3 Non-domiciled individuals
From April 2017, inheritance tax will be charged on UK residential property when it is held indirectly by a non-domiciled individual through an offshore structure, such as a company or a trust. This closes a loophole that has been used by non-domiciled individuals to avoid paying inheritance tax on their UK residential property.
The government will change the rules for the Business Investment Relief (BIR) scheme from April 2017 to make it easier for non-domiciled individuals who are taxed on the remittance basis to bring offshore money into the UK for the purpose of investing in UK businesses.
4 Life insurance policies
From 6 April 2017, the disproportionate tax charges that arise in certain circumstances from life insurance policy part-surrenders or part-assignments will be alleviated. This will be achieved by an application to HMRC to have the charge recalculated on a just and reasonable basis.
5 Junior ISAs and Child Trust Funds
From 6 April 2017, the annual subscription limit will be uprated to £4,128, alongside the ISA subscription limit increase from £15,240 to £20,000.
6 Pension scams
The government will publish a consultation on options to tackle pension scams, including banning cold calling, giving firms greater powers to block suspicious transfers and making it harder for scammers to abuse small self-administered schemes.
7 Tax Enquiries: Closure Rules
The government will legislate to provide HMRC and customers earlier certainty on individual matters in large, high risk and complex tax enquiries.
8 NS&I savings bond
NS&I will offer a new market leading 3-year savings bond available for 12 months from spring 2017.
9 Increased living wage
The living wage has increased to £7.50 per hour from April 2017.
The national minimum wage has also increased:
• 21-24 year olds – from £6.95 per hour to £7.05
• 18-20 year olds – from £5.55 per hour to £5.60
• 16-17 year olds – from £4.00 per hour to £4.05
• Apprentices – from £3.40 per hour to £3.50
By April 2017, both employees and employers will start paying National Insurance Contribution (NICs) on weekly earnings at £157 per week.
10 Employee perks
Previously, employees could exchange some of their salary for a non-cash benefit in kind, which was taxed less or not taxed at all.

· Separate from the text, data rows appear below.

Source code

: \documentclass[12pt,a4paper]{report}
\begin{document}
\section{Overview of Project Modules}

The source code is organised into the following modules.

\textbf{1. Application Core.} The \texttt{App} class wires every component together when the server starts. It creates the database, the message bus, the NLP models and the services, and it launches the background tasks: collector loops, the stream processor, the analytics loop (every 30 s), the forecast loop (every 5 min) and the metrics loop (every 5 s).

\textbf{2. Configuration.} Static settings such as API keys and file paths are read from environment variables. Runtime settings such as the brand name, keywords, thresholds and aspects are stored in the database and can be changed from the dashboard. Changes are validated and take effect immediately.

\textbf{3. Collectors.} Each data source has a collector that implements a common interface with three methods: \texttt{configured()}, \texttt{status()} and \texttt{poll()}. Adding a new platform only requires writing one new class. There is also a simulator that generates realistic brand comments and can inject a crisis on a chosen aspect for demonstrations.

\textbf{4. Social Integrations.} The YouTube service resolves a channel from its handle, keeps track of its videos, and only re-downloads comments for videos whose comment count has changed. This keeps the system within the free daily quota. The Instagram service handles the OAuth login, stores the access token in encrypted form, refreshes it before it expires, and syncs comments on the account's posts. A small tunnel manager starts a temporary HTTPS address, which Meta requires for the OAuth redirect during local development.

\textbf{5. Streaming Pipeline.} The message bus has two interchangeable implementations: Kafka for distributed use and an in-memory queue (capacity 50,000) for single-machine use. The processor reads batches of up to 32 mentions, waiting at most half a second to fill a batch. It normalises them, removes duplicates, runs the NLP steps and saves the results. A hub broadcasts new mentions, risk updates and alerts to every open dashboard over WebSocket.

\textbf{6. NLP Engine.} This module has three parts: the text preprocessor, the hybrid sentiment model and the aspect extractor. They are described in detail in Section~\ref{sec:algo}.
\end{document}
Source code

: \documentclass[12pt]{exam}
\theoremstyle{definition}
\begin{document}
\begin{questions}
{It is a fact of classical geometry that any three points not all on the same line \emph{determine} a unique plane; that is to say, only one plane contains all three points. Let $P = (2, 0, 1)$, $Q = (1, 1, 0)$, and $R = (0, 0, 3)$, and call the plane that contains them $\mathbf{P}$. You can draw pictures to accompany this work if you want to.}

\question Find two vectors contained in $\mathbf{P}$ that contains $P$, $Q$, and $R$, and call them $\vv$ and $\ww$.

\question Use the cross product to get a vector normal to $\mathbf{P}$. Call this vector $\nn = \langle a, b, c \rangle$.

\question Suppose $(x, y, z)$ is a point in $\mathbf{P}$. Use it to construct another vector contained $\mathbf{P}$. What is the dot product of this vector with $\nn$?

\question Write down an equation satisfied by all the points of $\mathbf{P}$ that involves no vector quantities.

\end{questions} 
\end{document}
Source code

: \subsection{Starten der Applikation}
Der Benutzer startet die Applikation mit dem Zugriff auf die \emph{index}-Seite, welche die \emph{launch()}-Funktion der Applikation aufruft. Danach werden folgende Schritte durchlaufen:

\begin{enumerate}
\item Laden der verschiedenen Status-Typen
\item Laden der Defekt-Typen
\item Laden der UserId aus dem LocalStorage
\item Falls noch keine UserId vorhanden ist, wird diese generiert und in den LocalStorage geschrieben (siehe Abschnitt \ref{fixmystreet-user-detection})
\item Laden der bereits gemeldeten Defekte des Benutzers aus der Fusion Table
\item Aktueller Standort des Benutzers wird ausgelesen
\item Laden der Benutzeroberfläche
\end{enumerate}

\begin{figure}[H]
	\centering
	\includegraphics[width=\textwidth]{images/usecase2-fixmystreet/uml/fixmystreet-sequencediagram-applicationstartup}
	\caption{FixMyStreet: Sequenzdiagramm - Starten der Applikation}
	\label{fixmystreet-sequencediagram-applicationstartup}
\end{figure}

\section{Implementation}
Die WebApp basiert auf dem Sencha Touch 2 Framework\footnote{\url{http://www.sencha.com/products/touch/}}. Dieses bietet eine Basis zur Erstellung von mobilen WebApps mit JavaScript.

However, now they will be subject to the same tax as cash income. Pensions, pensions advice, childcare, Cycle to Work and ultra-low emission cars will be exempt. All of those arrangements in place before April 2017 will be protected for a year.
Income tax reliefs are removed on the receipt or buy-back of shares issued to an employee under an employee shareholder agreement. It also removes the CGT exemption relating to shares received as consideration.
11 Corporation Tax rates and reliefs
This will reduce to 17% by 2020.
The government will expand the circumstances in which companies can get corporation tax deductions for contributions to grassroots sports clubs from April 2017.
Rural rate relief will be increased to 100% from 1 April 2017, to remove the inconsistency between rural rate relief and small business rate relief. This means small businesses in rural areas could achieve a tax break of up to £2,900.
12 Insurance Premium Tax
Insurance Premium Tax will increase from 10% to 12%. It is up to insurers whether and how they pass on this cost to consumers.
13 Annual Tax on Enveloped Dwellings (ATED)
ATED is a tax paid by companies that own UK residential property valued at more than £500,000. It is set to rise in line with inflation for 2017/18.
14 Bringing non-resident companies UK income into the corporation tax regime
The government is considering bringing all non-resident companies receiving taxable income from the UK into the corporation tax regime. At Budget 2017, the government will consult on the case and options for implementing this change. The government wants to deliver equal tax treatment to ensure that all companies are subject to the rules which apply generally for the purposes of corporation tax, including the limitation of corporate interest expense deductibility and loss relief rules.